__Task directions__:
From start to finish, set down the entries below exactly, leaving out the pictures.

__Data extract__:
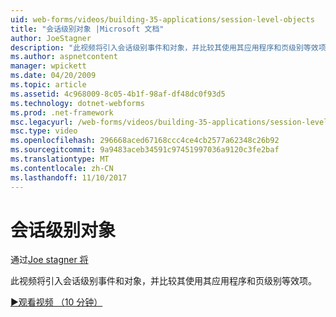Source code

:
 ```yaml
---
uid: web-forms/videos/building-35-applications/session-level-objects
title: "会话级别对象 |Microsoft 文档"
author: JoeStagner
description: "此视频将引入会话级别事件和对象，并比较其使用其应用程序和页级别等效项。"
ms.author: aspnetcontent
manager: wpickett
ms.date: 04/20/2009
ms.topic: article
ms.assetid: 4c968009-8c05-4b1f-98af-df48dc0f93d5
ms.technology: dotnet-webforms
ms.prod: .net-framework
msc.legacyurl: /web-forms/videos/building-35-applications/session-level-objects
msc.type: video
ms.openlocfilehash: 296668aced67168ccc4ce4cb2577a62348c26b92
ms.sourcegitcommit: 9a9483aceb34591c97451997036a9120c3fe2baf
ms.translationtype: MT
ms.contentlocale: zh-CN
ms.lasthandoff: 11/10/2017
---
```

<a name="session-level-objects"></a>会话级别对象
====================
通过[Joe stagner 将](https://github.com/JoeStagner)

此视频将引入会话级别事件和对象，并比较其使用其应用程序和页级别等效项。

[&#9654;观看视频 （10 分钟）](https://channel9.msdn.com/Blogs/ASP-NET-Site-Videos/session-level-objects)
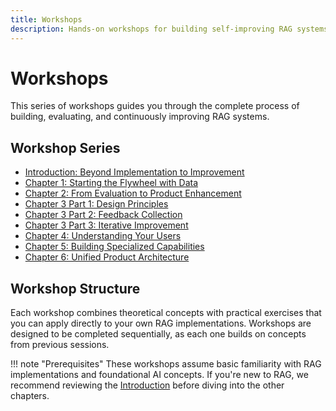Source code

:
 ```yaml
---
title: Workshops
description: Hands-on workshops for building self-improving RAG systems
---
```


# Workshops

This series of workshops guides you through the complete process of building, evaluating, and continuously improving RAG systems.

## Workshop Series

- [Introduction: Beyond Implementation to Improvement](chapter0.md)
- [Chapter 1: Starting the Flywheel with Data](chapter1.md)
- [Chapter 2: From Evaluation to Product Enhancement](chapter2.md)
- [Chapter 3 Part 1: Design Principles](chapter3-1.md)
- [Chapter 3 Part 2: Feedback Collection](chapter3-2.md)
- [Chapter 3 Part 3: Iterative Improvement](chapter3-3.md)
- [Chapter 4: Understanding Your Users](chapter4.md)
- [Chapter 5: Building Specialized Capabilities](chapter5.md)
- [Chapter 6: Unified Product Architecture](chapter6.md)

## Workshop Structure

Each workshop combines theoretical concepts with practical exercises that you can apply directly to your own RAG implementations. Workshops are designed to be completed sequentially, as each one builds on concepts from previous sessions.

!!! note "Prerequisites"
These workshops assume basic familiarity with RAG implementations and foundational AI concepts. If you're new to RAG, we recommend reviewing the [Introduction](chapter0.md) before diving into the other chapters.
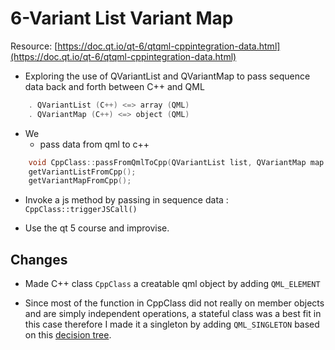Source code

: # 6-Variant List Variant Map

Resource: [https://doc.qt.io/qt-6/qtqml-cppintegration-data.html](https://doc.qt.io/qt-6/qtqml-cppintegration-data.html)


- Exploring the use of QVariantList and QVariantMap to pass sequence data
back and forth between C++ and QML
```cpp
    . QVariantList (C++) <=> array (QML)
    . QVariantMap (C++) <=> object (QML)
```

- We
    - pass data from qml to c++
```cpp
    void CppClass::passFromQmlToCpp(QVariantList list, QVariantMap map )
    getVariantListFromCpp();
    getVariantMapFromCpp(); 
```
- Invoke a js method by passing in sequence data :
        ```CppClass::triggerJSCall()```

- Use the qt 5 course and improvise.


## Changes
- Made C++ class  ```CppClass```  a creatable qml object by adding ```QML_ELEMENT``` 

- Since most of the function in CppClass did not really on member objects and are simply independent operations, a stateful class was a best fit in this case therefore I made it a singleton by adding ```QML_SINGLETON``` based on this [decision tree](https://doc.qt.io/qt-6/qtqml-cppintegration-overview.html). 
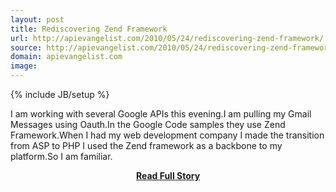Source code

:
 ```yaml
---
layout: post
title: Rediscovering Zend Framework
url: http://apievangelist.com/2010/05/24/rediscovering-zend-framework/
source: http://apievangelist.com/2010/05/24/rediscovering-zend-framework/
domain: apievangelist.com
image: 
---
```

{% include JB/setup %}<p>I am working with several Google APIs this evening.I am pulling my Gmail Messages using Oauth.In the Google Code samples they use Zend Framework.When I had my web development company I made the transition from ASP to PHP I used the Zend framework as a backbone to my platform.So I am familiar.</p>
<center><p><a href="http://apievangelist.com/2010/05/24/rediscovering-zend-framework/" style='padding:25px; font-sze:18px; font-weight: bold;'>Read Full Story</a></p></center>

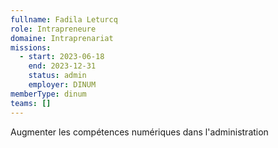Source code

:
 ```yaml
---
fullname: Fadila Leturcq
role: Intrapreneure
domaine: Intraprenariat
missions:
  - start: 2023-06-18
    end: 2023-12-31
    status: admin
    employer: DINUM
memberType: dinum
teams: []
---
```

Augmenter les compétences numériques dans l'administration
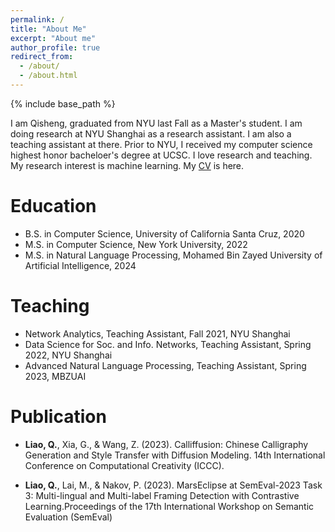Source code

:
 ```yaml
---
permalink: /
title: "About Me"
excerpt: "About me"
author_profile: true
redirect_from: 
  - /about/
  - /about.html
---
```


{% include base_path %}

I am Qisheng, graduated from NYU last Fall as a Master's student. I am doing research at NYU Shanghai as a research assistant.
I am also a teaching assistant at there. Prior to NYU, I received my computer science highest honor bacheloer's degree at UCSC.
I love research and teaching. My research interest is machine learning. 
My <a href="../files/resume_qisheng_liao_5_2.pdf" target="_blank">CV</a> is here.

Education
======
* B.S. in Computer Science, University of California Santa Cruz, 2020
* M.S. in Computer Science, New York University, 2022
* M.S. in Natural Language Processing, Mohamed Bin Zayed University of Artificial Intelligence, 2024

Teaching
======
* Network Analytics, Teaching Assistant, Fall 2021, NYU Shanghai
* Data Science for Soc. and Info. Networks, Teaching Assistant, Spring 2022, NYU Shanghai
* Advanced Natural Language Processing, Teaching Assistant, Spring 2023, MBZUAI

Publication
======
* **Liao, Q.**, Xia, G., & Wang, Z. (2023). Calliffusion: Chinese Calligraphy Generation and Style Transfer with Diffusion Modeling. 14th International Conference on Computational Creativity (ICCC).
  
  
* **Liao, Q.**, Lai, M., & Nakov, P. (2023). MarsEclipse at SemEval-2023 Task 3: Multi-lingual and Multi-label Framing Detection with Contrastive Learning.Proceedings of the 17th International Workshop on Semantic Evaluation (SemEval)
  


  
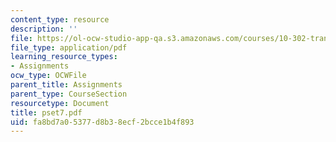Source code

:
 ```yaml
---
content_type: resource
description: ''
file: https://ol-ocw-studio-app-qa.s3.amazonaws.com/courses/10-302-transport-processes-fall-2004/fa8bd7a05377d8b38ecf2bcce1b4f893_pset7.pdf
file_type: application/pdf
learning_resource_types:
- Assignments
ocw_type: OCWFile
parent_title: Assignments
parent_type: CourseSection
resourcetype: Document
title: pset7.pdf
uid: fa8bd7a0-5377-d8b3-8ecf-2bcce1b4f893
---
```

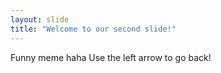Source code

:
 ```yaml
---
layout: slide
title: "Welcome to our second slide!"
---
```

Funny meme haha
Use the left arrow to go back!
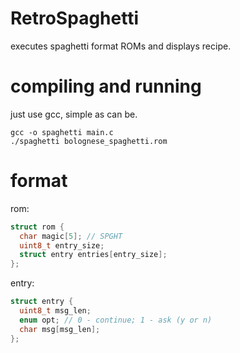# RetroSpaghetti
executes spaghetti format ROMs and displays recipe.

# compiling and running
just use gcc, simple as can be.

```
gcc -o spaghetti main.c
./spaghetti bolognese_spaghetti.rom
```

# format
rom:
```c
struct rom {
  char magic[5]; // SPGHT
  uint8_t entry_size;
  struct entry entries[entry_size];
};
```

entry:
```c
struct entry {
  uint8_t msg_len;
  enum opt; // 0 - continue; 1 - ask (y or n)
  char msg[msg_len];
};
```

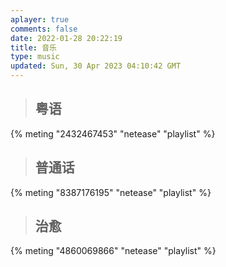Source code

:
 ```yaml
---
aplayer: true
comments: false
date: 2022-01-28 20:22:19
title: 音乐
type: music
updated: Sun, 30 Apr 2023 04:10:42 GMT
---
```

> ## 粤语

<div id='demo1'></div>

{% meting "2432467453" "netease" "playlist" %}

> ## 普通话

<div id='demo2'></div>

{% meting "8387176195" "netease" "playlist" %}

> ## 治愈

<div id='demo3'></div>

{% meting "4860069866" "netease" "playlist" %}
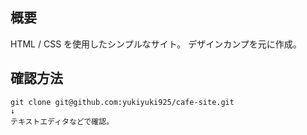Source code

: ## 概要

HTML / CSS を使用したシンプルなサイト。
デザインカンプを元に作成。

## 確認方法

```
git clone git@github.com:yukiyuki925/cafe-site.git
↓
テキストエディタなどで確認。
```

__Reply to the task__:
Source code

:
 ```yaml
---
uid: web-forms/videos/building-35-applications/session-level-objects
title: "会话级别对象 |Microsoft 文档"
author: JoeStagner
description: "此视频将引入会话级别事件和对象，并比较其使用其应用程序和页级别等效项。"
ms.author: aspnetcontent
manager: wpickett
ms.date: 04/20/2009
ms.topic: article
ms.assetid: 4c968009-8c05-4b1f-98af-df48dc0f93d5
ms.technology: dotnet-webforms
ms.prod: .net-framework
msc.legacyurl: /web-forms/videos/building-35-applications/session-level-objects
msc.type: video
ms.openlocfilehash: 296668aced67168ccc4ce4cb2577a62348c26b92
ms.sourcegitcommit: 9a9483aceb34591c97451997036a9120c3fe2baf
ms.translationtype: MT
ms.contentlocale: zh-CN
ms.lasthandoff: 11/10/2017
---
```

<a name="session-level-objects"></a>会话级别对象
====================
通过[Joe stagner 将](https://github.com/JoeStagner)

此视频将引入会话级别事件和对象，并比较其使用其应用程序和页级别等效项。

[&#9654;观看视频 （10 分钟）](https://channel9.msdn.com/Blogs/ASP-NET-Site-Videos/session-level-objects)
Source code

:
 ```yaml
---
title: Workshops
description: Hands-on workshops for building self-improving RAG systems
---
```


# Workshops

This series of workshops guides you through the complete process of building, evaluating, and continuously improving RAG systems.

## Workshop Series

- [Introduction: Beyond Implementation to Improvement](chapter0.md)
- [Chapter 1: Starting the Flywheel with Data](chapter1.md)
- [Chapter 2: From Evaluation to Product Enhancement](chapter2.md)
- [Chapter 3 Part 1: Design Principles](chapter3-1.md)
- [Chapter 3 Part 2: Feedback Collection](chapter3-2.md)
- [Chapter 3 Part 3: Iterative Improvement](chapter3-3.md)
- [Chapter 4: Understanding Your Users](chapter4.md)
- [Chapter 5: Building Specialized Capabilities](chapter5.md)
- [Chapter 6: Unified Product Architecture](chapter6.md)

## Workshop Structure

Each workshop combines theoretical concepts with practical exercises that you can apply directly to your own RAG implementations. Workshops are designed to be completed sequentially, as each one builds on concepts from previous sessions.

!!! note "Prerequisites"
These workshops assume basic familiarity with RAG implementations and foundational AI concepts. If you're new to RAG, we recommend reviewing the [Introduction](chapter0.md) before diving into the other chapters.
Source code

: # 6-Variant List Variant Map

Resource: [https://doc.qt.io/qt-6/qtqml-cppintegration-data.html](https://doc.qt.io/qt-6/qtqml-cppintegration-data.html)


- Exploring the use of QVariantList and QVariantMap to pass sequence data
back and forth between C++ and QML
```cpp
    . QVariantList (C++) <=> array (QML)
    . QVariantMap (C++) <=> object (QML)
```

- We
    - pass data from qml to c++
```cpp
    void CppClass::passFromQmlToCpp(QVariantList list, QVariantMap map )
    getVariantListFromCpp();
    getVariantMapFromCpp(); 
```
- Invoke a js method by passing in sequence data :
        ```CppClass::triggerJSCall()```

- Use the qt 5 course and improvise.


## Changes
- Made C++ class  ```CppClass```  a creatable qml object by adding ```QML_ELEMENT``` 

- Since most of the function in CppClass did not really on member objects and are simply independent operations, a stateful class was a best fit in this case therefore I made it a singleton by adding ```QML_SINGLETON``` based on this [decision tree](https://doc.qt.io/qt-6/qtqml-cppintegration-overview.html). 
Source code

:
 ```yaml
---
layout: post
title: Rediscovering Zend Framework
url: http://apievangelist.com/2010/05/24/rediscovering-zend-framework/
source: http://apievangelist.com/2010/05/24/rediscovering-zend-framework/
domain: apievangelist.com
image: 
---
```

{% include JB/setup %}<p>I am working with several Google APIs this evening.I am pulling my Gmail Messages using Oauth.In the Google Code samples they use Zend Framework.When I had my web development company I made the transition from ASP to PHP I used the Zend framework as a backbone to my platform.So I am familiar.</p>
<center><p><a href="http://apievangelist.com/2010/05/24/rediscovering-zend-framework/" style='padding:25px; font-sze:18px; font-weight: bold;'>Read Full Story</a></p></center>

Source code

:
 ```yaml
---
fullname: Fadila Leturcq
role: Intrapreneure
domaine: Intraprenariat
missions:
  - start: 2023-06-18
    end: 2023-12-31
    status: admin
    employer: DINUM
memberType: dinum
teams: []
---
```

Augmenter les compétences numériques dans l'administration
Source code

:
 ```yaml
---
permalink: /
title: "About Me"
excerpt: "About me"
author_profile: true
redirect_from: 
  - /about/
  - /about.html
---
```


{% include base_path %}

I am Qisheng, graduated from NYU last Fall as a Master's student. I am doing research at NYU Shanghai as a research assistant.
I am also a teaching assistant at there. Prior to NYU, I received my computer science highest honor bacheloer's degree at UCSC.
I love research and teaching. My research interest is machine learning. 
My <a href="../files/resume_qisheng_liao_5_2.pdf" target="_blank">CV</a> is here.

Education
======
* B.S. in Computer Science, University of California Santa Cruz, 2020
* M.S. in Computer Science, New York University, 2022
* M.S. in Natural Language Processing, Mohamed Bin Zayed University of Artificial Intelligence, 2024

Teaching
======
* Network Analytics, Teaching Assistant, Fall 2021, NYU Shanghai
* Data Science for Soc. and Info. Networks, Teaching Assistant, Spring 2022, NYU Shanghai
* Advanced Natural Language Processing, Teaching Assistant, Spring 2023, MBZUAI

Publication
======
* **Liao, Q.**, Xia, G., & Wang, Z. (2023). Calliffusion: Chinese Calligraphy Generation and Style Transfer with Diffusion Modeling. 14th International Conference on Computational Creativity (ICCC).
  
  
* **Liao, Q.**, Lai, M., & Nakov, P. (2023). MarsEclipse at SemEval-2023 Task 3: Multi-lingual and Multi-label Framing Detection with Contrastive Learning.Proceedings of the 17th International Workshop on Semantic Evaluation (SemEval)
  


  
Source code

:
 ```yaml
---
content_type: resource
description: ''
file: https://ol-ocw-studio-app-qa.s3.amazonaws.com/courses/10-302-transport-processes-fall-2004/fa8bd7a05377d8b38ecf2bcce1b4f893_pset7.pdf
file_type: application/pdf
learning_resource_types:
- Assignments
ocw_type: OCWFile
parent_title: Assignments
parent_type: CourseSection
resourcetype: Document
title: pset7.pdf
uid: fa8bd7a0-5377-d8b3-8ecf-2bcce1b4f893
---
```

Source code

:
 ```yaml
---
layout: slide
title: "Welcome to our second slide!"
---
```

Funny meme haha
Use the left arrow to go back!
# RetroSpaghetti
executes spaghetti format ROMs and displays recipe.

# compiling and running
just use gcc, simple as can be.

```
gcc -o spaghetti main.c
./spaghetti bolognese_spaghetti.rom
```

# format
rom:
```c
struct rom {
  char magic[5]; // SPGHT
  uint8_t entry_size;
  struct entry entries[entry_size];
};
```

entry:
```c
struct entry {
  uint8_t msg_len;
  enum opt; // 0 - continue; 1 - ask (y or n)
  char msg[msg_len];
};
```

Source code

:
 ```yaml
---
aplayer: true
comments: false
date: 2022-01-28 20:22:19
title: 音乐
type: music
updated: Sun, 30 Apr 2023 04:10:42 GMT
---
```

> ## 粤语

<div id='demo1'></div>

{% meting "2432467453" "netease" "playlist" %}

> ## 普通话

<div id='demo2'></div>

{% meting "8387176195" "netease" "playlist" %}

> ## 治愈

<div id='demo3'></div>

{% meting "4860069866" "netease" "playlist" %}
Source code

: ## 概要

HTML / CSS を使用したシンプルなサイト。
デザインカンプを元に作成。

## 確認方法

```
git clone git@github.com:yukiyuki925/cafe-site.git
↓
テキストエディタなどで確認。
```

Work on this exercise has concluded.